Over the past decades, technology has developed and become more powerful, forcing cybersecurity to evolve along with it. Hackers have progressed from mere phone phreaking, worms and viruses to ransomware attacks and highly sophisticated hacks on high-profile targets, such as:
- The National Health Service (NHS)
- Lockheed Martin
- RSA Security
- Verizon Enterprise Solutions
- Internal Revenue Service (IRS)
- Federal Deposit Insurance Corporation (FDIC)
The motivations for these hacks vary. For instance, hackers are motivated by revenge, bragging rights, “hacktivism,” financial gain or even espionage. Other hackers may have ethical reasons for their hacks; they may be doing penetration testing for an organization to assess its cybersecurity vulnerabilities.
For victims – especially the high-profile ones – the hacks result in the loss of important data and records, public humiliation on a national or worldwide scale, and a massive loss of customers. Also, the hacker’s victims lose significant money through lawsuits, the cost of replacing lost data and less income from consumers who decide to take their business elsewhere.
Top Concerns of Business and Consumers Involve Cybersecurity
Cybersecurity definitely worries both businesses and consumers. According to a September 2016 Security Magazine article, cybersecurity is one of the top issues among business owners. Those concerns also include:
- Medical cost inflation
- Rising employee benefit costs
- Cyber, computer, technology risks/data breaches
- Legal liability
- Attracting and retaining talent
The Security Magazine article also mentions that the impact of cybersecurity hacks is among the top fears of consumers, who are most worried about:
- Financial concerns
- Personal safety concerns
- Personal privacy loss and identity theft
- Transportation and travel
- Cyber, computer and technology risks/data breaches
How Can We Create Stronger Protection from Cybersecurity Hacks?
With the massive number of desktop computers, servers, laptops, smartphones and tablets in use, it may not be possible to protect every device and network. But there are some steps that organizations can take to protect themselves:
- Education and training for all employees from C-level to front-line workers. Everyone in an organization – especially organizations that deal with valuable personal data or money — needs to know how to create secure usernames and passwords, recognize hacking attempts and how to deal with them.
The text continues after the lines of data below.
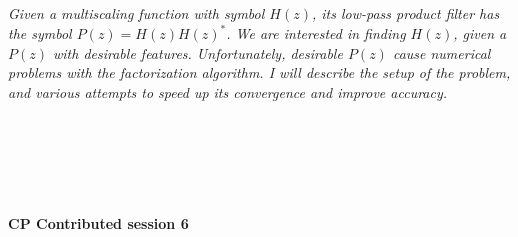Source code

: \begin{multicols}{2}
\\ 
        \\
        \\\\
\\
      \textit{Given a multiscaling function with symbol $H(z)$, its low-pass product
filter has the symbol $P(z) = H(z) H(z)^*$. We are interested in
finding $H(z)$, given a $P(z)$ with desirable features. Unfortunately,
desirable $P(z)$ cause numerical problems with the factorization
algorithm. 
I will describe the setup of the problem, and various attempts to speed up
its convergence and improve accuracy.}\\
\\ 
        \\
        \\\\
\\
\end{multicols}
  \noindent\textbf{CP Contributed session 6}\\
  \textit{} \\
    
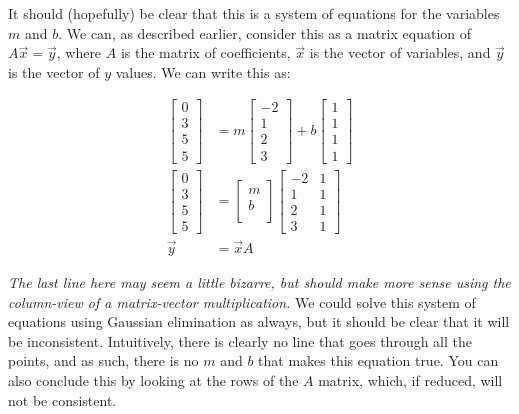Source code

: \documentclass[12pt]{article}
\begin{document}
It should (hopefully) be clear that this is a system of equations for the variables $m$ and $b$. We can, as described earlier, consider this as a matrix equation of $A\vec{x} = \vec{y}$, where $A$ is the matrix of coefficients, $\vec{x}$ is the vector of variables, and $\vec{y}$ is the vector of $y$ values. We can write this as:

\begin{equation}
    \begin{split}
        \begin{bmatrix}
            0\\
            3\\
            5\\
            5
        \end{bmatrix} &= m \begin{bmatrix}
            -2\\
            1\\
            2\\
            3
        \end{bmatrix} + b \begin{bmatrix}
            1\\
            1\\
            1\\
            1
        \end{bmatrix}\\
        \begin{bmatrix}
            0\\
            3\\
            5\\
            5
        \end{bmatrix} &= \begin{bmatrix}
            m\\
            b\\
        \end{bmatrix} \begin{bmatrix}
            -2 & 1\\
            1 & 1\\
            2 & 1\\
            3 & 1
        \end{bmatrix}\\
        \vec{y} &= \vec{x}A
    \end{split}
\end{equation}

\textit{The last line here may seem a little bizarre, but should make more sense using the column-view of a matrix-vector multiplication.} We could solve this system of equations using Gaussian elimination as always, but it should be clear that it will be inconsistent. Intuitively, there is clearly no line that goes through all the points, and as such, there is no $m$ and $b$ that makes this equation true. You can also conclude this by looking at the rows of the $A$ matrix, which, if reduced, will not be consistent.
\end{document}

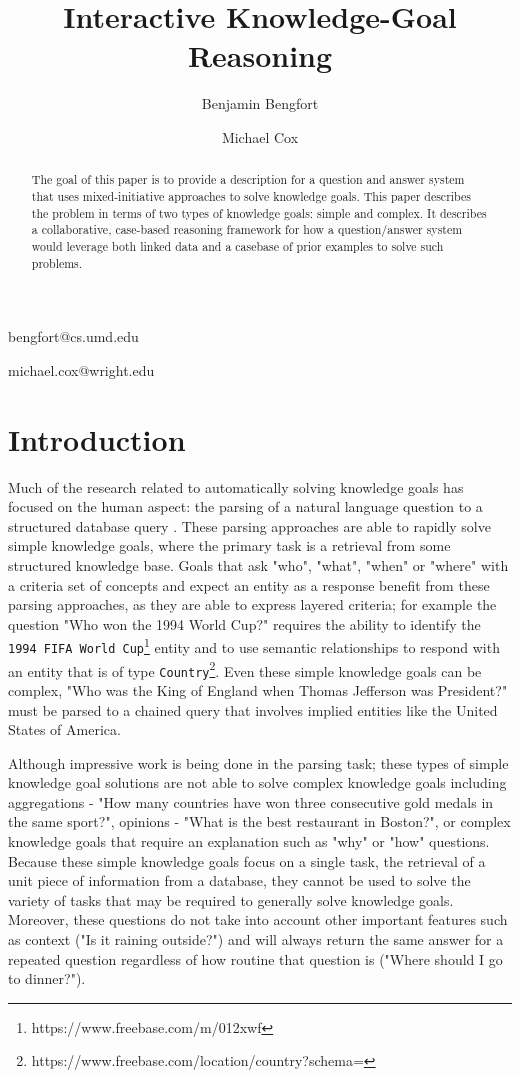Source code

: \documentclass[11pt,letterpaper]{article}
\begin{document}
\title{Interactive Knowledge-Goal Reasoning}

\author{Benjamin Bengfort}{bengfort@cs.umd.edu}
\address{Department of Computer Science, University of Maryland,
         College Park, MD 20742 USA}
\author{Michael Cox}{michael.cox@wright.edu}
\address{Wright State Research Institute,
         Beavercreek, OH 45431 USA}
\vskip 0.2in
 
\begin{abstract}
The goal of this paper is to provide a description for a question and answer system that uses mixed-initiative approaches to solve knowledge goals. This paper describes the problem in terms of two types of knowledge goals: simple and complex. It describes a collaborative, case-based reasoning framework for how a question/answer system would leverage both linked data and a casebase of prior examples to solve such problems.
\end{abstract}

\section{Introduction}

Much of the research related to automatically solving knowledge goals has focused on the human aspect: the parsing of a natural language question to a structured database query \cite{yahya_natural_2012,unger_template-based_2012,berant_semantic_2013}. These parsing approaches are able to rapidly solve simple knowledge goals, where the primary task is a retrieval from some structured knowledge base. Goals that ask "who", "what", "when" or "where" with a criteria set of concepts and expect an entity as a response benefit from these parsing approaches, as they are able to express layered criteria; for example the question "Who won the 1994 World Cup?" requires the ability to identify the \texttt{1994 FIFA World Cup}\footnote{https://www.freebase.com/m/012xwf} entity and to use semantic relationships to respond with an entity that is of type \texttt{Country}\footnote{https://www.freebase.com/location/country?schema=}. Even these simple knowledge goals can be complex, "Who was the King of England when Thomas Jefferson was President?" must be parsed to a chained query that involves implied entities like the United States of America.

Although impressive work is being done in the parsing task; these types of simple knowledge goal solutions are not able to solve complex knowledge goals including aggregations - "How many countries have won three consecutive gold medals in the same sport?", opinions - "What is the best restaurant in Boston?", or complex knowledge goals that require an explanation such as "why" or "how" questions. Because these simple knowledge goals focus on a single task, the retrieval of a unit piece of information from a database, they cannot be used to solve the variety of tasks that may be required to generally solve knowledge goals. Moreover, these questions do not take into account other important features such as context ("Is it raining outside?") and will always return the same answer for a repeated question regardless of how routine that question is ("Where should I go to dinner?").
\end{document}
- Improved communication skills for internal cyber experts. While some C-level executives and managers might be unwilling to finance more cybersecurity protection, cybersecurity experts must find the words to persuade them of the urgent need for better security. Otherwise, more breaches will occur and more companies and customers will suffer the consequences of security breaches.
- More use of cybersecurity insurance in the marketplace. According to the Department of Homeland Security (DHS), “a robust cybersecurity insurance market could help reduce the number of successful cyber attacks by: (1) promoting the adoption of preventative measures in return for more coverage; and (2) encouraging the implementation of best practices by basing premiums on an insured’s level of self-protection.”
- Harnessing the benefits of technology improvements. For instance, biometric technology – such as iris scans or facial recognition software – has become increasingly popular as a method of identifying and authenticating computer users. Cybersecurity experts and security consultants can also suggest technological ways to improve organizational security.
Ultimately, the best cybersecurity protection comes from human behavior. Whether that’s a board of directors who decides to set aside money for strengthening firewalls or quick-witted employees who recognize and prevent a hacking attempt, human behavior often makes the difference between a successful or unsuccessful hack.